The formulae were simple, streamlined, without the rococo refinements
of composition and technique characteristic of the vanished American
school. But they were elegant, too, and often imaginative. The Savoy
Cocktail Book . . . [was] an ark for what was left of the American
school, written at a time when Americans were marveling at European
bars like the old European travelers once had at American ones.
In short the mixing techniques practiced by bartenders trying to mask the flavor of rotgut may still inspire those serving drinks at high school and college parties, but the vast majority of the refinements we associate with "modern cocktails" predate Prohibition.
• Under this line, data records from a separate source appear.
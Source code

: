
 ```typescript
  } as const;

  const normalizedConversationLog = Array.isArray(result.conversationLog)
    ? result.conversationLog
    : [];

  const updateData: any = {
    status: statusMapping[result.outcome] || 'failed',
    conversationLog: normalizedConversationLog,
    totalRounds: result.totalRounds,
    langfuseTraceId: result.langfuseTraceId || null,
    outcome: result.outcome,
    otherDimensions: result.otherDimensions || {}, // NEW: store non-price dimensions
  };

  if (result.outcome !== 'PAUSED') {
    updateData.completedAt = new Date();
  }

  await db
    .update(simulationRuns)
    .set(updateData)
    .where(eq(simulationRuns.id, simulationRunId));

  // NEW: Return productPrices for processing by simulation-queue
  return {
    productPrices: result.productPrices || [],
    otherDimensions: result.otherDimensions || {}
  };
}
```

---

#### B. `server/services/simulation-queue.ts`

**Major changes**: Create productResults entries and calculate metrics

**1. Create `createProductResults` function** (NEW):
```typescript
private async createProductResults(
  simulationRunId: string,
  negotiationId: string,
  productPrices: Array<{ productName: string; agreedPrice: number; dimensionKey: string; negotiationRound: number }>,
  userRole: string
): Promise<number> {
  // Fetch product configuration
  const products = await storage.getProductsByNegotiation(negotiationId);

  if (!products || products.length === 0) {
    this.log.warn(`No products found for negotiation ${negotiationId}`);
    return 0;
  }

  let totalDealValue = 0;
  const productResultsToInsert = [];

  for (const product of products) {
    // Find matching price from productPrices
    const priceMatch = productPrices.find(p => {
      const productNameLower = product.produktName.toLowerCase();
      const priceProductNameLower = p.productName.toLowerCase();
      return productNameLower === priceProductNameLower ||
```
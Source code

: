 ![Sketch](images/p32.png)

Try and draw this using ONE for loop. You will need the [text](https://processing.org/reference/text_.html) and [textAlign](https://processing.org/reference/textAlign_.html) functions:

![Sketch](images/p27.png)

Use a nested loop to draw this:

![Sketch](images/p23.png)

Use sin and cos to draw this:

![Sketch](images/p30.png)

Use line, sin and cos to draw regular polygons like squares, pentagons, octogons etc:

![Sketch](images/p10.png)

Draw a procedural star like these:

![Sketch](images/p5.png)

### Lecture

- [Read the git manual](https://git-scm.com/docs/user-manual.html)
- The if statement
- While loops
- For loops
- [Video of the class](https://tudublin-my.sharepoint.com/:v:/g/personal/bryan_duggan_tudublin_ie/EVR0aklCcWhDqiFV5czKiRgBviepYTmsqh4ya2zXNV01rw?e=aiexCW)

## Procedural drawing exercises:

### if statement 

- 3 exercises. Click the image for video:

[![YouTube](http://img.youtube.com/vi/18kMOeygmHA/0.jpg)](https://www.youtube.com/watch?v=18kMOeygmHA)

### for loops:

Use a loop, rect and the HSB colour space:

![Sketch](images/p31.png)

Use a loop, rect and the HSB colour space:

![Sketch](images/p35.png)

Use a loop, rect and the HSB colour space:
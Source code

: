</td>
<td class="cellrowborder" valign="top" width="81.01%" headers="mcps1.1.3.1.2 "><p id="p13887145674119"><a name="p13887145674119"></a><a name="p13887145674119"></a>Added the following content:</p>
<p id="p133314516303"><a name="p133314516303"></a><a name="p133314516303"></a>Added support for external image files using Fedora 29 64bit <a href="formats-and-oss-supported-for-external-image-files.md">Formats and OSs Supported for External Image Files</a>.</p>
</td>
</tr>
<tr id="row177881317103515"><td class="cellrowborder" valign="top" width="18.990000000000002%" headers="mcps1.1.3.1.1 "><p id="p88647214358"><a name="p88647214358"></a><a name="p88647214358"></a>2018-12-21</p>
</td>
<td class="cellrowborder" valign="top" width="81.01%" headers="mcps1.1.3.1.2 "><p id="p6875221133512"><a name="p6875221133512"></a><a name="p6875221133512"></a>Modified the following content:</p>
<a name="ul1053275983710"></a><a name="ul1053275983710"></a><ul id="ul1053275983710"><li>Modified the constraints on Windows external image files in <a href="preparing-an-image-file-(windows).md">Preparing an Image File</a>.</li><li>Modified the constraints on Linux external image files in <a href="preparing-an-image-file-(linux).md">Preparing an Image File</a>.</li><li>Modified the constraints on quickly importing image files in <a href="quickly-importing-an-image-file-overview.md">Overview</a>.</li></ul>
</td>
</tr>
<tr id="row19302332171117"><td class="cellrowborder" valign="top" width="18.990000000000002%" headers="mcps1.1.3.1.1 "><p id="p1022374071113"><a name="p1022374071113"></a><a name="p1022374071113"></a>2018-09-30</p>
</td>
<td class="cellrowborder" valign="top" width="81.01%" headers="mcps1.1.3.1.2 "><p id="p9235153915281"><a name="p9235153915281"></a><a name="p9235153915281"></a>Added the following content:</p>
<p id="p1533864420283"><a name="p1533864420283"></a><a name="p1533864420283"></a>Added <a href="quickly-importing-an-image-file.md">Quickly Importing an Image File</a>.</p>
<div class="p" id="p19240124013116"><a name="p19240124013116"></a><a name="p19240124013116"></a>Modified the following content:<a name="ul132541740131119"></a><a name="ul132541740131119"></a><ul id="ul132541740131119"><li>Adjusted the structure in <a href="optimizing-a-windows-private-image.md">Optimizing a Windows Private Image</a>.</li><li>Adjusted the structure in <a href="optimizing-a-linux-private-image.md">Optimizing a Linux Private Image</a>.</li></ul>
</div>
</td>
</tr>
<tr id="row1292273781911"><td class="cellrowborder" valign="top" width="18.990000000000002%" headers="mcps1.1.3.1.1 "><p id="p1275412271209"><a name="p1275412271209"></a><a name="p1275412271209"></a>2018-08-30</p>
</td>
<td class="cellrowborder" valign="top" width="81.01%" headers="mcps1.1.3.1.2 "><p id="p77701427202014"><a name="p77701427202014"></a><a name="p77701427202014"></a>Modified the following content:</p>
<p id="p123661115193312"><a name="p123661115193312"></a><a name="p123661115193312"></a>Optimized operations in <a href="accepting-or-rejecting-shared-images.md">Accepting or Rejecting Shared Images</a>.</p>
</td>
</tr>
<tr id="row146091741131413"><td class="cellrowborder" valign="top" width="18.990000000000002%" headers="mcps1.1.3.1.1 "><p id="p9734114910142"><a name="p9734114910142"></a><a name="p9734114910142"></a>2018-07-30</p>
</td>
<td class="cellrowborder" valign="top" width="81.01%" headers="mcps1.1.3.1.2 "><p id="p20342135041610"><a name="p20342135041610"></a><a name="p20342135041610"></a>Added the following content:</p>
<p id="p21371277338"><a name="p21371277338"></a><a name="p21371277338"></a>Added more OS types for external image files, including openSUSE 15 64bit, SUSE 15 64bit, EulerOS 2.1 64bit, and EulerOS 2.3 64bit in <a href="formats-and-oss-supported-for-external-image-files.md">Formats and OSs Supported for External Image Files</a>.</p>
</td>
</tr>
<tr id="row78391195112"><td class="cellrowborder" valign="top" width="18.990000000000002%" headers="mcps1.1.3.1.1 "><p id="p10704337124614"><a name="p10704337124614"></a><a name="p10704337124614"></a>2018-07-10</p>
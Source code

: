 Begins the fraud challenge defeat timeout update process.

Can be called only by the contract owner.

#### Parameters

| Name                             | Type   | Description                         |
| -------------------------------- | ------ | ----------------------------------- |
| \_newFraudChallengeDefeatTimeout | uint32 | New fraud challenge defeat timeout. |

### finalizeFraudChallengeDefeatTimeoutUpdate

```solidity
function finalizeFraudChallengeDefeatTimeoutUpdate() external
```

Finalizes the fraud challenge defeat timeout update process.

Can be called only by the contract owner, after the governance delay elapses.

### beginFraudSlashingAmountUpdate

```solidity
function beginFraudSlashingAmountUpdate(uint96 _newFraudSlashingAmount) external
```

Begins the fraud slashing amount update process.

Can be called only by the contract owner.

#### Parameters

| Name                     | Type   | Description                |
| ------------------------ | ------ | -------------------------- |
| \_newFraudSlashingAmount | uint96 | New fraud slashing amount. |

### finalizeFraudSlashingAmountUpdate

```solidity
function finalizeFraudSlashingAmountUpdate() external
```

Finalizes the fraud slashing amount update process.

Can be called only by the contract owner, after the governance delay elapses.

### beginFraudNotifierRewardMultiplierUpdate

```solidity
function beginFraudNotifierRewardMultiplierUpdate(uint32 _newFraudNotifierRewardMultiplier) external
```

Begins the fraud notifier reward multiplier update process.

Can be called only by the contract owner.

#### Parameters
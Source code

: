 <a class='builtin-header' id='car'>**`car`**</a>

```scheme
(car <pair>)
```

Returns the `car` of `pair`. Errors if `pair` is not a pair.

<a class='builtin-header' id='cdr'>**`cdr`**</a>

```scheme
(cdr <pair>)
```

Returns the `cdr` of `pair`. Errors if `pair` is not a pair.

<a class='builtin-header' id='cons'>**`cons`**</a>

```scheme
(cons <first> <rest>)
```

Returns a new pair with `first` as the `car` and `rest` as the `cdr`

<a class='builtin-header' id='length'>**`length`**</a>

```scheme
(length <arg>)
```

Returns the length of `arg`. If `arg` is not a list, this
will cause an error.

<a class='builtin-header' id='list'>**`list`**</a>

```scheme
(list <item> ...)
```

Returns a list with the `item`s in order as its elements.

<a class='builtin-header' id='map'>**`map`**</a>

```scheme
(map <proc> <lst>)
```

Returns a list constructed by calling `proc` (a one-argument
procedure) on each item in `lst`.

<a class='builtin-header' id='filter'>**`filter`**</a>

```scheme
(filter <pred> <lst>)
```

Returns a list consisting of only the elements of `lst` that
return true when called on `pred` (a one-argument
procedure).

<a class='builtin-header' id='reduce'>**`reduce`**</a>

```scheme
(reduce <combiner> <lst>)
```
In fact, the birth of modern cocktail culture is usually ascribed to Dale DeGroff and his rediscovery of those “baroque” bartending techniques that characterized the 19th century and were lost during Prohibition.
PS: I know OP isn't asking about the origins of the word "cocktail," but Wondrich speculates it has its origins in Connecticut or western Massachusetts in the late 18th/early 19th century (Wondrich, 291).